If you installed any unfamiliar package via `preinstall` between **2026-06-01 and 2026-06-05**, audit your npm token activity at npmjs.com → Account → Access Tokens → Activity.

## If you are affected

1. **Rotate immediately:** npm token, GitHub token, AWS credentials, Anthropic API keys, OpenAI API keys, SSH keys.
2. **Check npm publish history** for unexpected releases from your packages.
3. **Audit GitHub Actions workflows** added or modified after 2026-06-01.
4. **Assume eBPF-based monitoring was blind** during the infection window — check kernel audit logs and process accounting instead.
5. See [playbooks/if-you-installed-a-bad-npm-package.md](../playbooks/if-you-installed-a-bad-npm-package.md).

## Prevention

- **`npm install --ignore-scripts`** blocks the `preinstall` hook (but NOT `binding.gyp` / node-gyp — see [Phantom Gyp advisory](2026-06-phantom-gyp-miasma-wave4.md) for that primitive).
- **Enable npm Trusted Publishing with scoped OIDC** — but note that IronWorm explicitly targets the Trusted Publishing workflow secrets.
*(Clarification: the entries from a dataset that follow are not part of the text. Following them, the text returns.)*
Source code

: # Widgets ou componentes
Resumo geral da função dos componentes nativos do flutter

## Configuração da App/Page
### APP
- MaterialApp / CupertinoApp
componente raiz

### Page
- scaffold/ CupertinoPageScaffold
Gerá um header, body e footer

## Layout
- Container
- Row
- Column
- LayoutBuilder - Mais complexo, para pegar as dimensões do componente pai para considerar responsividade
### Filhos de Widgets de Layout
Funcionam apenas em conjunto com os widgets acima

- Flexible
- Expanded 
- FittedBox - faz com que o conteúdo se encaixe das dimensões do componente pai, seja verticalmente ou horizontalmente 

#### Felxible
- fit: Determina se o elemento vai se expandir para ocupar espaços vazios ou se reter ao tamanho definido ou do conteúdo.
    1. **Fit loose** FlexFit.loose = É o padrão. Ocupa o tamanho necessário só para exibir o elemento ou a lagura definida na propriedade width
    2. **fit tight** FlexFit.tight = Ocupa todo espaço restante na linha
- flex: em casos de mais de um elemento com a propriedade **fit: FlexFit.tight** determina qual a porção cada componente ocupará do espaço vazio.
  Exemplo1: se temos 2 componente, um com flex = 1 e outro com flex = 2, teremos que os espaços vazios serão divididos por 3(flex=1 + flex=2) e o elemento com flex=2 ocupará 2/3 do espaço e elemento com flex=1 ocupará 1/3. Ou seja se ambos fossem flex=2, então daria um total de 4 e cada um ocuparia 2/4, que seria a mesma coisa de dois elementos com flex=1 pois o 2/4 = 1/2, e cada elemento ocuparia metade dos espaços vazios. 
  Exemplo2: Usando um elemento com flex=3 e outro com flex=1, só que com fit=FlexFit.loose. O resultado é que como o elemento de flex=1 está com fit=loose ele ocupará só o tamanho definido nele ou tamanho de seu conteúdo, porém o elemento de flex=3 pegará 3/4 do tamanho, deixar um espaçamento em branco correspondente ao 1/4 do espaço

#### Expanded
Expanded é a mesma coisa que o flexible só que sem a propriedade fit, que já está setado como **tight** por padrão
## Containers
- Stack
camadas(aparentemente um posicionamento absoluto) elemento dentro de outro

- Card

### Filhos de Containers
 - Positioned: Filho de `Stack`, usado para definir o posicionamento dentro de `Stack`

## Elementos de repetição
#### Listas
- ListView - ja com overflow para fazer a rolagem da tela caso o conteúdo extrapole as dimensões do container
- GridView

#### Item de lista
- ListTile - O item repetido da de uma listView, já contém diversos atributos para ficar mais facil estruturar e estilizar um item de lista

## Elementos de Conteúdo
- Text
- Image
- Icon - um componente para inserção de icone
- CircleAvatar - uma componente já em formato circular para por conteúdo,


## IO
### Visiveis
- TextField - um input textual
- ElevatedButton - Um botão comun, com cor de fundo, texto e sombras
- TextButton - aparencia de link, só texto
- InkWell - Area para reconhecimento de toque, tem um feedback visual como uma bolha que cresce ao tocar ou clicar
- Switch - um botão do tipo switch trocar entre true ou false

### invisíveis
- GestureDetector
Rotate these separately.
- **Run npm installs inside an ephemeral sandbox** (Docker, rootless container, VM) so even if eBPF manipulates the kernel, it can't reach host-level secrets.
- **Prefer kernel audit (auditd) over eBPF-only monitoring** for npm CI pipelines — eBPF rootkits can interfere with eBPF-based sensors; auditd syscall logs are harder to suppress without elevated kernel access.
- **Pin packages to exact SHAs** and use `npm ci` with lockfile integrity in CI.

## Sources

- [JFrog Security Research — "IronWorm: Shai-Hulud's rustier cousin"](https://research.jfrog.com/post/iron-worm-shai-hulud-rustier-cousin/) — canonical analysis, eBPF rootkit detail, Tor C2, Rust binary, 36 package list, `asteroiddao` attribution.
- [BleepingComputer — "New IronWorm malware hits 36 packages in npm supply-chain attack"](https://www.bleepingcomputer.com/news/security/new-ironworm-malware-hits-36-packages-in-npm-supply-chain-attack/) — attack overview, propagation mechanism.
- [The Hacker News — Miasma Supply Chain](https://thehackernews.com/2026/06/miasma-supply-chain-attack-compromises.html) — family context.
- Cross-reference: [2026-06-phantom-gyp-miasma-wave4.md](2026-06-phantom-gyp-miasma-wave4.md) (binding.gyp variant, same week), [2026-06-miasma-redhat-cloud-services-compromise.md](2026-06-miasma-redhat-cloud-services-compromise.md).